Guest pen Estonians need to be able to meet their families

Estonians working in Finland cannot travel from one country to another without the threat of losing their job. It is neither reasonable nor in line with EU rules, Estonian Prime Minister Kaja Kallas writes in an open letter to Prime Minister Sanna Marin.

Dear Sanna,

I am worried. I have told you about my concerns before – in Summer Beach, Porto, Brussels and also in our calls. Good friends and neighbors can tell each other everything, joys and worries. I hope you have time to listen.

We are both prime ministers and lucky we do not have to make choices between two important things – work and family. That’s the way it has to be. No person should have to choose what they consider more important, their family or their job. At the end of January, however, thousands of Estonians with families in Estonia and a job in Finland were forced to make such a choice. Most of them had to choose their job in Finland to ensure their family’s livelihood.

It is now four and a half months from that moment. These Estonians are involved in building Finland, taking care of Finland, cleaning Finland, investing in Finnish well-being with their hands and thoughts. And for four and a half months now, children in thousands of Estonian homes have missed their fathers and mothers and hoped they would come home for the weekend. Sad, as the wait from week to week has been in vain, and there is no end to the longing. Mr Sanna, such a situation should not be true in the European Union of the 21st century. Four and a half months in the life of a small child is equal to eternity.

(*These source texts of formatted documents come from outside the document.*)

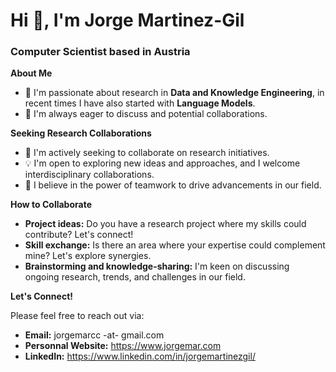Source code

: 
# Hi 👋, I'm Jorge Martinez-Gil 
### Computer Scientist based in Austria

**About Me**

* 🔭 I'm passionate about research in **Data and Knowledge Engineering**, in recent times I have also started with **Language Models**.
* 💬 I'm always eager to discuss  and potential collaborations.

**Seeking Research Collaborations**

* 👯 I'm actively seeking to collaborate on research initiatives.
* 💡 I'm open to exploring new ideas and approaches, and I welcome interdisciplinary collaborations.
* 🤝 I believe in the power of teamwork to drive advancements in our field.

**How to Collaborate**

* **Project ideas:** Do you have a research project where my skills could contribute? Let's connect!
* **Skill exchange:**  Is there an area where your expertise could complement mine? Let's explore synergies.
* **Brainstorming and knowledge-sharing:** I'm keen on discussing ongoing research, trends, and challenges in our field.

**Let's Connect!**

Please feel free to reach out via:

* **Email:** jorgemarcc -at- gmail.com
* **Personnal Website:** https://www.jorgemar.com
* **LinkedIn:** https://www.linkedin.com/in/jorgemartinezgil/
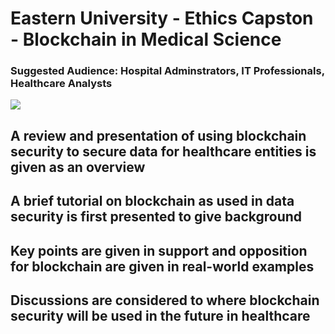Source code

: # Eastern University -  Ethics Capston - Blockchain in Medical Science
### Suggested Audience: Hospital Adminstrators, IT Professionals, Healthcare Analysts


![](https://www.desktopbackground.org/download/1680x1050/2014/12/01/864335_download-stock-photos-of-information-technology-hd-images_1699x1130_h.jpg)

## A review and presentation of using blockchain security to secure data for healthcare entities is given as an overview
## A brief tutorial on blockchain as used in data security is first presented to give background
## Key points are given in support and opposition for blockchain are given in real-world examples
## Discussions are considered to where blockchain security will be used in the future in healthcare

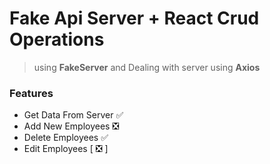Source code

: # Fake Api Server + React Crud Operations

> using **FakeServer** and Dealing with server using **Axios**

### Features
- Get Data From Server ✅
- Add New Employees ❎
- Delete Employees ✅
- Edit Employees [ ❎ ]

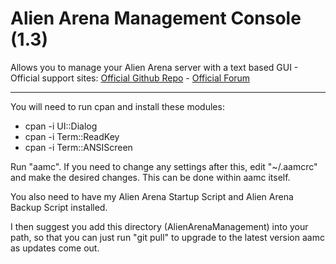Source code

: # Alien Arena Management Console (1.3)
Allows you to manage your Alien Arena server with a text based GUI -  Official support sites: [Official Github Repo](https://github.com/fstltna/AlienArenaManagement) - [Official Forum](https://fps.gameplayer.club/index.php/forum/utilities)

---

You will need to run cpan and install these modules:

- cpan -i UI::Dialog
- cpan -i Term::ReadKey
- cpan -i Term::ANSIScreen

Run "aamc". If you need to change any settings after this, edit "~/.aamcrc" and make the desired changes. This can be done within aamc itself.

You also need to have my Alien Arena Startup Script and Alien Arena Backup Script installed.

I then suggest you add this directory (AlienArenaManagement) into your path, so that you can just run "git pull" to upgrade to the latest version aamc as updates come out.
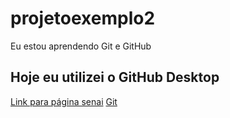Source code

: # projetoexemplo2
 Eu estou aprendendo Git e GitHub

## Hoje eu utilizei o GitHub Desktop

[Link para página senai](https://www.sp.senai.br/)
[Git](https://git-scm.com/images/logo@2x.png)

Estonia, Finland and the whole world have lived through difficult times. Just as we as humans have struggled to meet the ever-changing challenges of work and family life during a coronavirus pandemic, Estonia and Finland have had to compromise and balance health care and economic interests – how to manage the effects of the pandemic but keep our economies afloat.

All indications are that the worst crisis is receding. The majority of the elderly and at-risk population in Finland has been vaccinated against the virus, and Estonia no longer has a long way to go to reach the same level. In Estonia, last week’s infection rate is 72 and the rate of decline is accelerating. Summer has arrived and brought new hope. The crisis caused by the virus is lagging behind, and it is time to give a new impetus to the economy.

Good Sanna, I ask that together we reach a solution where Estonians working in Finland can visit their home country. Traveling by plane is only possible for the wealthy and a few: scheduled flights between Tallinn and Helsinki can accommodate a hundred times fewer passengers than car ferries. I think you will agree with me that meeting a family on the other side of the bay should not depend on earnings, which is the situation at the moment. Favoring air transport is also not environmentally friendly or in line with the principles of green choices.

We should also not forget that Estonia and Finland are both coastal states. A significant part of Finnish trade takes place by sea and a large part of it passes through Estonia. Keeping the gates of shipping open is an economic issue, but also a strategic one – for both of us. Trucks cannot be loaded onto an aircraft.

Relations between businesses have also broken down. We should allow entrepreneurs to meet again so that they can reflect together on their future actions, draw up their plans, develop their relationships and discuss important issues face-to-face, not through different channels of communication. You will probably agree with me that the future development of our economies depends on such meetings.

Estonia has made various proposals since the end of January to reopen commuting in a way that would not have a negative impact on both countries’ healthcare systems. As of the end of February, no passengers without a certificate of negative coronavirus testing have been allowed on board.

On the other hand, you and I sit at the table with our EU colleagues every month and discuss how we can ensure the free movement of people in the circumstances dictated by the pandemic. We in Europe have agreed that restrictions must be proportionate and, if necessary, we will put in place confidence measures, such as the requirement for a test or vaccination certificate. The fact that Estonians working in Finland cannot travel from one country to another without the risk of losing their job is not reasonable and is also in conflict with EU rules. It is also no longer justified when looking at infection and vaccination figures.

It is less than a hundred kilometers between the northern coast of Estonia and the southern coast of Finland. When commuting becomes operational again, we will next try to find a way for Estonian tourists to support the Finnish economy with their shopping in Helsinki, as well as Finnish tourists in Tallinn to support the Estonian economy. And, of course, elsewhere than in the capitals, including Porvoo and Saaremaa, Tampere and Haapsalu, and many other places. According to the Estonian Center for Economic Development, in 2019 Estonian tourists made 634,000 trips to Finland. If, for example, vaccinated people were to be able to travel between two countries again, that would be in the interests of us all.

As developers of digital services, Estonia and Finland represent world-class excellence. Our border could be the place where the digital certificate of vaccinated people would ensure the rapid crossing of the border by people who have been found healthy.

Sanna good, we don’t have time to waste. Thousands of families have been waiting a long time, and it must be possible to accelerate the economic recovery in both countries.

The author is the Prime Minister of Estonia.

The guest pens are the speeches of experts selected by the HS editorial board for publication. The opinions expressed in guest pens are the authors’ own views, not HS’s statements. Writing instructions: www.hs.fi/vieraskyna/.